◆ **Data provided**
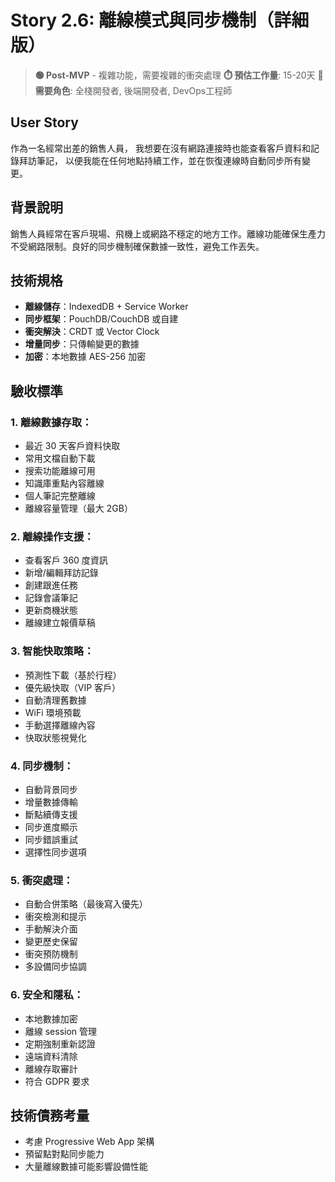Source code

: # Story 2.6: 離線模式與同步機制（詳細版）
> **🟢 Post-MVP** - 複雜功能，需要複雜的衝突處理
> **⏱️ 預估工作量**: 15-20天
> **👥 需要角色**: 全棧開發者, 後端開發者, DevOps工程師

## User Story
作為一名經常出差的銷售人員，
我想要在沒有網路連接時也能查看客戶資料和記錄拜訪筆記，
以便我能在任何地點持續工作，並在恢復連線時自動同步所有變更。

## 背景說明
銷售人員經常在客戶現場、飛機上或網路不穩定的地方工作。離線功能確保生產力不受網路限制。良好的同步機制確保數據一致性，避免工作丟失。

## 技術規格
- **離線儲存**：IndexedDB + Service Worker
- **同步框架**：PouchDB/CouchDB 或自建
- **衝突解決**：CRDT 或 Vector Clock
- **增量同步**：只傳輸變更的數據
- **加密**：本地數據 AES-256 加密

## 驗收標準

### 1. 離線數據存取：
- 最近 30 天客戶資料快取
- 常用文檔自動下載
- 搜索功能離線可用
- 知識庫重點內容離線
- 個人筆記完整離線
- 離線容量管理（最大 2GB）

### 2. 離線操作支援：
- 查看客戶 360 度資訊
- 新增/編輯拜訪記錄
- 創建跟進任務
- 記錄會議筆記
- 更新商機狀態
- 離線建立報價草稿

### 3. 智能快取策略：
- 預測性下載（基於行程）
- 優先級快取（VIP 客戶）
- 自動清理舊數據
- WiFi 環境預載
- 手動選擇離線內容
- 快取狀態視覺化

### 4. 同步機制：
- 自動背景同步
- 增量數據傳輸
- 斷點續傳支援
- 同步進度顯示
- 同步錯誤重試
- 選擇性同步選項

### 5. 衝突處理：
- 自動合併策略（最後寫入優先）
- 衝突檢測和提示
- 手動解決介面
- 變更歷史保留
- 衝突預防機制
- 多設備同步協調

### 6. 安全和隱私：
- 本地數據加密
- 離線 session 管理
- 定期強制重新認證
- 遠端資料清除
- 離線存取審計
- 符合 GDPR 要求

## 技術債務考量
- 考慮 Progressive Web App 架構
- 預留點對點同步能力
- 大量離線數據可能影響設備性能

◆ **Your objective**
Begin with the line containing "- 考慮 Progressive Web App 架構" and retype it and each line after it through the end of the records, keeping them exact and including nothing more.

◆ **Answer box**
- 考慮 Progressive Web App 架構
- 預留點對點同步能力
- 大量離線數據可能影響設備性能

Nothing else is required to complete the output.